E in questo viaggio ci è anche richiesto di baciare. Il terzo compito, tre, numero perfetto. Da bambini un bacio è un soffio, un minuscolo dono lasciato cadere per sbaglio sulla guancia arrossita dell’amichetto speciale. Ma la filastrocca non vuole un bacio. La filastrocca recita “baciare”. Troppo semplice spargere al vento baci sfuggenti , fugaci. Non un bacio, non l’inconsistente “apostrofo rosa” rivenduto dai Baci Perugina. Baciare, trasmettere ciò che il dire non è più in grado di comunicare. Non un nome comune di cosa ma un verbo, uno stupefacente tempo infinito. Oltre la semplice pulsione, dove risiede l’Amore proclamato da Platone nel Simposio: l’Eros “che tutto comprende in sé e tutto preserva”.

La quarta prova, lettera. Una doppia difficoltà: far indovinare al compagno di gioco una lettera disegnata con il dito sulla sua schiena e viceversa. Si deve scrivere e leggere. Scrivere per esprimersi , per non dimenticare e non essere dimenticati: un elegantissimo metodo tutto umano nato per risolvere esigenze pratiche, per superare limiti mnestici e temporali, la pozione fatata dell’immortalità, come ci insegna Foscolo. Ma anche leggere, dunque non essere egoisti, ma ascoltare gli insegnamenti di chi prima di noi ha vissuto e di chi come noi vive e ha idee, conformi o meno alle nostre.
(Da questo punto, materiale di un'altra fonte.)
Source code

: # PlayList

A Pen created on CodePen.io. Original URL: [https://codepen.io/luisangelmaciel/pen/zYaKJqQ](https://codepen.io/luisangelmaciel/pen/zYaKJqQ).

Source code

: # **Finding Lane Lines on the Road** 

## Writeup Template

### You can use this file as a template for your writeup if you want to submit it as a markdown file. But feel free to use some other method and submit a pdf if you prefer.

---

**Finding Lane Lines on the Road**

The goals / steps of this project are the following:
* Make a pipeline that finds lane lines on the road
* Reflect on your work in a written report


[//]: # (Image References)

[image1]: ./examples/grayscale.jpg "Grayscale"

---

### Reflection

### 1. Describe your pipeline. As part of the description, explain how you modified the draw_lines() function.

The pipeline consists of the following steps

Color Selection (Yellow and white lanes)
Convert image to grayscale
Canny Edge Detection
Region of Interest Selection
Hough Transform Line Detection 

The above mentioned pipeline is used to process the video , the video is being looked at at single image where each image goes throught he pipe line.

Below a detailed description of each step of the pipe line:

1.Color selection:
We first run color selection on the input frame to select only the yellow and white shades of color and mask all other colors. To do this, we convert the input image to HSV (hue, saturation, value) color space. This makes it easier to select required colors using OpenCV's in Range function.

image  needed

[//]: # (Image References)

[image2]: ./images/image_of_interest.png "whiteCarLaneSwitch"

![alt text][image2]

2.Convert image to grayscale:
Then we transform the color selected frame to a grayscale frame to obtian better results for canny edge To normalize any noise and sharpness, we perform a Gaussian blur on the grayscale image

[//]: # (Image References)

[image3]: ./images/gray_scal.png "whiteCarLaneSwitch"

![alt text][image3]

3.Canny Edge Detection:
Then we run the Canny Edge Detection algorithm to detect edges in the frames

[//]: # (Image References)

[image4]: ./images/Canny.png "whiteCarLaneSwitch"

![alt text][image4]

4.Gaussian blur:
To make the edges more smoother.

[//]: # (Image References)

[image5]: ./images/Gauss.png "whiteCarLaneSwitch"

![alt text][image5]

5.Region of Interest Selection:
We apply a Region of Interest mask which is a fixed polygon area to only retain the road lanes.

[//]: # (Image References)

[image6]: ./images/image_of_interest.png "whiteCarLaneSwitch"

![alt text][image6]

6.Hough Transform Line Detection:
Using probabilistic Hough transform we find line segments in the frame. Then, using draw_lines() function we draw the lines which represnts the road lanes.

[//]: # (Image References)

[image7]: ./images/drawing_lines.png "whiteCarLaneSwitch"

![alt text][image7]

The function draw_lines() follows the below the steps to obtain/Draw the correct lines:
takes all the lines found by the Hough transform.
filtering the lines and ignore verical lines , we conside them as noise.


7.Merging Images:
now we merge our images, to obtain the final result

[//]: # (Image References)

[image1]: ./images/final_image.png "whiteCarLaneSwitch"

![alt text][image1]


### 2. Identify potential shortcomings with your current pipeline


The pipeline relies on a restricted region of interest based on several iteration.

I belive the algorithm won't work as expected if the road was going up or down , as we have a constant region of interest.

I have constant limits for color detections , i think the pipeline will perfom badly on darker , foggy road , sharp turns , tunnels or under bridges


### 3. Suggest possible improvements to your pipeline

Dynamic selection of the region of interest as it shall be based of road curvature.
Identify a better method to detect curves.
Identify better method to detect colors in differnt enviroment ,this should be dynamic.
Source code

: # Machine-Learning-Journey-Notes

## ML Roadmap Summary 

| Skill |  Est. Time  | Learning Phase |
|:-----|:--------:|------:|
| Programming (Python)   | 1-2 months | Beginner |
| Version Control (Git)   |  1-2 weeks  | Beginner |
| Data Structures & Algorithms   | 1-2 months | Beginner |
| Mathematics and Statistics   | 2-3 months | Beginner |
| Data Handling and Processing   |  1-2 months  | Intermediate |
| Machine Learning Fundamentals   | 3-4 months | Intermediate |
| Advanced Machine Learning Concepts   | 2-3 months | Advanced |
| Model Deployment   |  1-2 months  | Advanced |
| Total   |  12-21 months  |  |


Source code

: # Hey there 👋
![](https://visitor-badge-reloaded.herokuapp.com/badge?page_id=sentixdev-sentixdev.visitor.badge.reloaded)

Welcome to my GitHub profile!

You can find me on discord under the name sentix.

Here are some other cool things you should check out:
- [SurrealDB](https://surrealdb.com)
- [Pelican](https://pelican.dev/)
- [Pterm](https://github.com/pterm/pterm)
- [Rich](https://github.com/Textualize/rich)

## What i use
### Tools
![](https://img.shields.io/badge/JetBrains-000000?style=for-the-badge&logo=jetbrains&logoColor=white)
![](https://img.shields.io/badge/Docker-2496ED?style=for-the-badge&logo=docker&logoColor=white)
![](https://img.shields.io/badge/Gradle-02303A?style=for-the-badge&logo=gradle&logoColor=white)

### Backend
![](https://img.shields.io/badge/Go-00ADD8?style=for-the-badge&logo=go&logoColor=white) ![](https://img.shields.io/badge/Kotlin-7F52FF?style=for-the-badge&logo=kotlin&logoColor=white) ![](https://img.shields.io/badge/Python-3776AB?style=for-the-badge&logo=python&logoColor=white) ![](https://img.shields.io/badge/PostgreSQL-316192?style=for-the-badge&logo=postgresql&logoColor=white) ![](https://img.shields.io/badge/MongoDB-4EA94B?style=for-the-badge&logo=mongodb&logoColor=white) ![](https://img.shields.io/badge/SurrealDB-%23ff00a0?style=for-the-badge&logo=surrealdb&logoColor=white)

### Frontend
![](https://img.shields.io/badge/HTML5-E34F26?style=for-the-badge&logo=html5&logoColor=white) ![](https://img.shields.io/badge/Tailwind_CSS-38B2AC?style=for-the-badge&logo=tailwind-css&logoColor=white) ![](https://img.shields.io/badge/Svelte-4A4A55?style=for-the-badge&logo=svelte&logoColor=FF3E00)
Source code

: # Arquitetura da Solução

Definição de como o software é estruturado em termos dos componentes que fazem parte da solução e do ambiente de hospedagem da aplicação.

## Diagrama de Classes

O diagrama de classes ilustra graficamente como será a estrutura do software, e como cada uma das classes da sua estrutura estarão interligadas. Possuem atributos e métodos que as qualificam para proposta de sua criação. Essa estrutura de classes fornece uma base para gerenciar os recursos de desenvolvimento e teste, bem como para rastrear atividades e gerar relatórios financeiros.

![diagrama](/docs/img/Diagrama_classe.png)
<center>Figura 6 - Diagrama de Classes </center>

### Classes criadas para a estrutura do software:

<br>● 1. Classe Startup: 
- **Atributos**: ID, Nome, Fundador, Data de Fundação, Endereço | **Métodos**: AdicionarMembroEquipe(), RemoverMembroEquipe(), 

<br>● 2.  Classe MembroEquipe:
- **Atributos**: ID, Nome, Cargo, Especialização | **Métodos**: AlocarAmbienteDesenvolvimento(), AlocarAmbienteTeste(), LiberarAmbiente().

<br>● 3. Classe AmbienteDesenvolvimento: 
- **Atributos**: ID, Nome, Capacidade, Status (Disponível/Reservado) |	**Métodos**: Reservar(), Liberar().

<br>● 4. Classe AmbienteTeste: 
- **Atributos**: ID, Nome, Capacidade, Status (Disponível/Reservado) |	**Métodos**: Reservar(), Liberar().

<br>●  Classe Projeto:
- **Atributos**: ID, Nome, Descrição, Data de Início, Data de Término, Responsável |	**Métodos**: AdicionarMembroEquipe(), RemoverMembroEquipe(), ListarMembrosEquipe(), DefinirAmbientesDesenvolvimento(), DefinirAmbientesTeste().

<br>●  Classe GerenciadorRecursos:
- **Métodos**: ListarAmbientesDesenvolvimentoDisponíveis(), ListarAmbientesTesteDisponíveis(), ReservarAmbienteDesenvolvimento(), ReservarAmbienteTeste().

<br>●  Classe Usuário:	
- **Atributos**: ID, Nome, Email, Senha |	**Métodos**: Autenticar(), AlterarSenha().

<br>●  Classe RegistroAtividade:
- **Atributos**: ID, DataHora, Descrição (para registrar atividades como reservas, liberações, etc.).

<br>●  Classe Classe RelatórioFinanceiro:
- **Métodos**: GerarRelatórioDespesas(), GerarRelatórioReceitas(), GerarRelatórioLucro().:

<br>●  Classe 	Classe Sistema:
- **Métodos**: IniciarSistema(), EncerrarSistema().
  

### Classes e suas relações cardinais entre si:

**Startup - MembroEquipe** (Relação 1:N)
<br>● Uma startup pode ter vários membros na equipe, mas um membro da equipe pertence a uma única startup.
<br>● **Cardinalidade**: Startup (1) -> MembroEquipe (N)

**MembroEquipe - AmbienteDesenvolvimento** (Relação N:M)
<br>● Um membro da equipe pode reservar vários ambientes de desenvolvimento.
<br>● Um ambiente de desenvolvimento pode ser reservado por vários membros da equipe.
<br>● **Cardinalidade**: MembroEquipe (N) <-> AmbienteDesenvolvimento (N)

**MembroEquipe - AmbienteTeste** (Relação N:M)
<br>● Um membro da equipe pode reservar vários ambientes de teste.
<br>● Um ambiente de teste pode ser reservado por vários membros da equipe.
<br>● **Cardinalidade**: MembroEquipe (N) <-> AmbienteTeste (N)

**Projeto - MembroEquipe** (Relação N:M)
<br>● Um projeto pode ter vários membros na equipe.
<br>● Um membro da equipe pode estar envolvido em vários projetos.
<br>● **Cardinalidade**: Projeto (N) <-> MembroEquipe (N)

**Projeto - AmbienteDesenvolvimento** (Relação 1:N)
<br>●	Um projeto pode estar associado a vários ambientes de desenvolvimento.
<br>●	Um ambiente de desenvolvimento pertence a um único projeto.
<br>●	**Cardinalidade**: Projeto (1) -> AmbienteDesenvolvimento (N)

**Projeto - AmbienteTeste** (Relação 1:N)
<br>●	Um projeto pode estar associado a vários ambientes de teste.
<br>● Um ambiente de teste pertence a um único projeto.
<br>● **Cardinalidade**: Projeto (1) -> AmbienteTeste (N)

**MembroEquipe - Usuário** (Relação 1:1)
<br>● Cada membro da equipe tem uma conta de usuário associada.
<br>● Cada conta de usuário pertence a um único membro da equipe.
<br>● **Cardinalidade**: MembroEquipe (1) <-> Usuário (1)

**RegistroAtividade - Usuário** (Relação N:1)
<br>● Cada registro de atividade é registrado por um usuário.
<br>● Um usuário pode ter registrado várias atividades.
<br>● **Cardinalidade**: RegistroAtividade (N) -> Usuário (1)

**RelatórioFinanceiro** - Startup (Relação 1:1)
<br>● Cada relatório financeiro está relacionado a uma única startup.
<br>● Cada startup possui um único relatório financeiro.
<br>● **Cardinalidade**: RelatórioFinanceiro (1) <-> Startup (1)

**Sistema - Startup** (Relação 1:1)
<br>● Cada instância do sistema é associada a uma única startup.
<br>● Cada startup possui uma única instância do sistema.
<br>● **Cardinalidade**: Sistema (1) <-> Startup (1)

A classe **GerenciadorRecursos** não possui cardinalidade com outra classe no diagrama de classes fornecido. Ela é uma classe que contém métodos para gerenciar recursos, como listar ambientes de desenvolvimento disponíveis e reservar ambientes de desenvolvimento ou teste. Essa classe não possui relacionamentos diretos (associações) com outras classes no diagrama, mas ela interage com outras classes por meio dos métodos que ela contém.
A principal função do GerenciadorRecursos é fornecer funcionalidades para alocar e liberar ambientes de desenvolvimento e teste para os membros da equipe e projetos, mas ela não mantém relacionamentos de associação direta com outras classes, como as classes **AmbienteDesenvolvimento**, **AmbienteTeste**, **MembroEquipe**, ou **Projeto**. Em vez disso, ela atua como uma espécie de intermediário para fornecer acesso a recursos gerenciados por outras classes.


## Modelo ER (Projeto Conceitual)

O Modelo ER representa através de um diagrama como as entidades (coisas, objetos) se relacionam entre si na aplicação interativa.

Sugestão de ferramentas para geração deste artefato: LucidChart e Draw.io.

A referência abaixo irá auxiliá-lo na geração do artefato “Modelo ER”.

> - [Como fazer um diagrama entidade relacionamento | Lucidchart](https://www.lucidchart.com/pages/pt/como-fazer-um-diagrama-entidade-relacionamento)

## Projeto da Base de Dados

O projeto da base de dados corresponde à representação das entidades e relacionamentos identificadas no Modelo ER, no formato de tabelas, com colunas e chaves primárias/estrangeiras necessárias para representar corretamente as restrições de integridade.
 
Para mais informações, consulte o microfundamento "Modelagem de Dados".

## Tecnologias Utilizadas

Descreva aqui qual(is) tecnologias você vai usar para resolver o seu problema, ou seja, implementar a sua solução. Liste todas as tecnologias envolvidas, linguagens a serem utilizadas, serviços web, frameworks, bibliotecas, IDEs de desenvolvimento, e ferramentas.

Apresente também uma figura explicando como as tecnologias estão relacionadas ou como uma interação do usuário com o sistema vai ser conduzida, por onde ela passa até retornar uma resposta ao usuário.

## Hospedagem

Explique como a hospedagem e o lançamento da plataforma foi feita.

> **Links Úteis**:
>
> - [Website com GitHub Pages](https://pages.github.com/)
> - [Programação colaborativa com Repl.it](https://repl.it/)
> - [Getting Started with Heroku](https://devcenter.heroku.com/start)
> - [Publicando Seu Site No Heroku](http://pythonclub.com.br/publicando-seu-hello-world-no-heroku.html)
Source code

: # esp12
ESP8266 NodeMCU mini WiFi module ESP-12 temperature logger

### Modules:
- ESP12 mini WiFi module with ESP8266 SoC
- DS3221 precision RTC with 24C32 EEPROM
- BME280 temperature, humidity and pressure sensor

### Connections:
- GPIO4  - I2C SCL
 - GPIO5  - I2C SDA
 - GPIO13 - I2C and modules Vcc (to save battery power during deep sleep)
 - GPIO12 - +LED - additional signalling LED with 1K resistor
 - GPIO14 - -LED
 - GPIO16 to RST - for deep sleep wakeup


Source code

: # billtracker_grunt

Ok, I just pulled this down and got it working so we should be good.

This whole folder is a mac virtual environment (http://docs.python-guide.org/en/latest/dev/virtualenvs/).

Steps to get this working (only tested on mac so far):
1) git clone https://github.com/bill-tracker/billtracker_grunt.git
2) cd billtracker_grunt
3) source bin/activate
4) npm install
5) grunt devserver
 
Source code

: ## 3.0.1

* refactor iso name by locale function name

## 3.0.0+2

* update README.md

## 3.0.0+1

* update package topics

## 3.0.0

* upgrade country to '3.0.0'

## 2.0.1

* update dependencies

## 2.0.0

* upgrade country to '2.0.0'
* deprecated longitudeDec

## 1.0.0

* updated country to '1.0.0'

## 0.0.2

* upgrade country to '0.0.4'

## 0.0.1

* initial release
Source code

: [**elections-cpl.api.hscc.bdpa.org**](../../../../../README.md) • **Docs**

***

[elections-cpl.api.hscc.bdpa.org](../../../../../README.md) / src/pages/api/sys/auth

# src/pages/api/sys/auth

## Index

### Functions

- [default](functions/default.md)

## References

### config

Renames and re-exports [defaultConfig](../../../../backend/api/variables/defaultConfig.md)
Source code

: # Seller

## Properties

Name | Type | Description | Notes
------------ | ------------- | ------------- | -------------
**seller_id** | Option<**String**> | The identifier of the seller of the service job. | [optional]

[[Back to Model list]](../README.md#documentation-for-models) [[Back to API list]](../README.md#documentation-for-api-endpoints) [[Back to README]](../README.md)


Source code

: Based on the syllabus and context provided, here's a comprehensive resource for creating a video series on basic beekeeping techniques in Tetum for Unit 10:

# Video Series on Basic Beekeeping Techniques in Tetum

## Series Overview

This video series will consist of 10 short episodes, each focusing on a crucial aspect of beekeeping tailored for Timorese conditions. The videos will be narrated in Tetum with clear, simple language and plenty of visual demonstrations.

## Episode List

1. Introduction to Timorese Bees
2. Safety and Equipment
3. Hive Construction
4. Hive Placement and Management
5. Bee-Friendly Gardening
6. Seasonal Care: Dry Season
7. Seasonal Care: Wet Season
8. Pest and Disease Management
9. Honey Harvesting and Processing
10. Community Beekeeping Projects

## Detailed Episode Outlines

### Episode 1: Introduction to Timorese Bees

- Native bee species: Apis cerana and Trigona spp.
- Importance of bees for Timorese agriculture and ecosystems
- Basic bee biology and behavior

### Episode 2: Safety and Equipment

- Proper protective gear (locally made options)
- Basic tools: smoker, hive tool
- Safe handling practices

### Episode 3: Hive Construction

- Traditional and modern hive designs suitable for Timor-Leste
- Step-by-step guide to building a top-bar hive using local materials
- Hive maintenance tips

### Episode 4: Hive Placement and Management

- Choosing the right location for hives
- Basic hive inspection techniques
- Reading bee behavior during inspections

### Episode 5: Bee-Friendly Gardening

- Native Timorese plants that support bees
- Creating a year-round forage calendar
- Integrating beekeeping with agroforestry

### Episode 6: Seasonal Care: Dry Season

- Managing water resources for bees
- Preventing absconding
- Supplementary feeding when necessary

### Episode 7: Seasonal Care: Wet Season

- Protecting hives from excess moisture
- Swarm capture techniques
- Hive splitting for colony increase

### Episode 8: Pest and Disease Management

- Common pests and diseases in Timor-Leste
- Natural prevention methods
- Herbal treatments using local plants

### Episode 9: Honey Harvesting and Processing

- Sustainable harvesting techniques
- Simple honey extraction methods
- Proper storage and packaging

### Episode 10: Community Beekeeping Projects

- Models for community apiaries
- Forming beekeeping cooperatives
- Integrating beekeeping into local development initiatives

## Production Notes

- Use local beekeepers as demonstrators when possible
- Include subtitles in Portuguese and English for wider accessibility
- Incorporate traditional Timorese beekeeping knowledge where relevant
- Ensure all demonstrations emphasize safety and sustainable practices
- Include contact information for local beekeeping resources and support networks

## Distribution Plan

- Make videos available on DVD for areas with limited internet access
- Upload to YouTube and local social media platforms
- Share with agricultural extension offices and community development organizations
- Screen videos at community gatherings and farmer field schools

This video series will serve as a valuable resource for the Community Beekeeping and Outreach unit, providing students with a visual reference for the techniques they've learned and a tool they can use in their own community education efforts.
E poi testamento: la prova che nessuno sceglieva mai. Forse perché nessuno sapeva davvero che cosa richiedesse. C’erano bambini che imponevano di scrivere una lunga serie di oggetti da lasciare in eredità e c’erano invece quelli che, umilmente, chiedevano di scegliere un’altra prova perché non si capiva cosa prevedesse l’ultima oscura sfida. Il testamento: affrontare l’unica ipocrita esperienza umana che l’uomo non può esperire. Secondi il filosofo tedesco Heidegger, l’unica esistenza autentica sia caratterizzata dal vivere–per-la-morte, ovvero l’essere consapevoli del fatto che la morte è l’inevitabile poter-essere cui tende la vita umana, accettarla come caratteristica intrinseca della nostra esistenza. Cosa che non ci deve limitare o spaventare: siamo uomini e dobbiamo avere coscienza della nostra finitudine. Anzi questo ci permette di non sprecare la nostra vita in piaceri superficiali, ma di vivere autenticamente e lasciare un insegnamento, se vogliamo, di ciò che abbiamo vissuto: un testamento.

Tutto questo in una filastrocca. Un universo incantato racchiuso in una sfera di cristallo. È un tesoro fragile, delicato: conserviamolo con cura. Spolveriamolo ogni tanto, riscopriamolo. Quando da qualche lontana vallata del nostro io, riecheggia una sciocca canzoncina che cantavamo da bambini, non ignoriamola. Fermiamoci ad ascoltare la eco di una primordiale melodia che gorgoglia nelle nostre viscere. Lasciamoci guidare da questo sussurro. Ci sta parlando: è il tenue canto del bambino che eravamo che riemerge dal frastuono della nostra “maturità”. Ricordiamo ciò che inconsapevolmente imparammo da piccoli: dire, fare, baciare, lettera, testamento. Che questo sia il rassicurante suono che accompagna i nostri passi.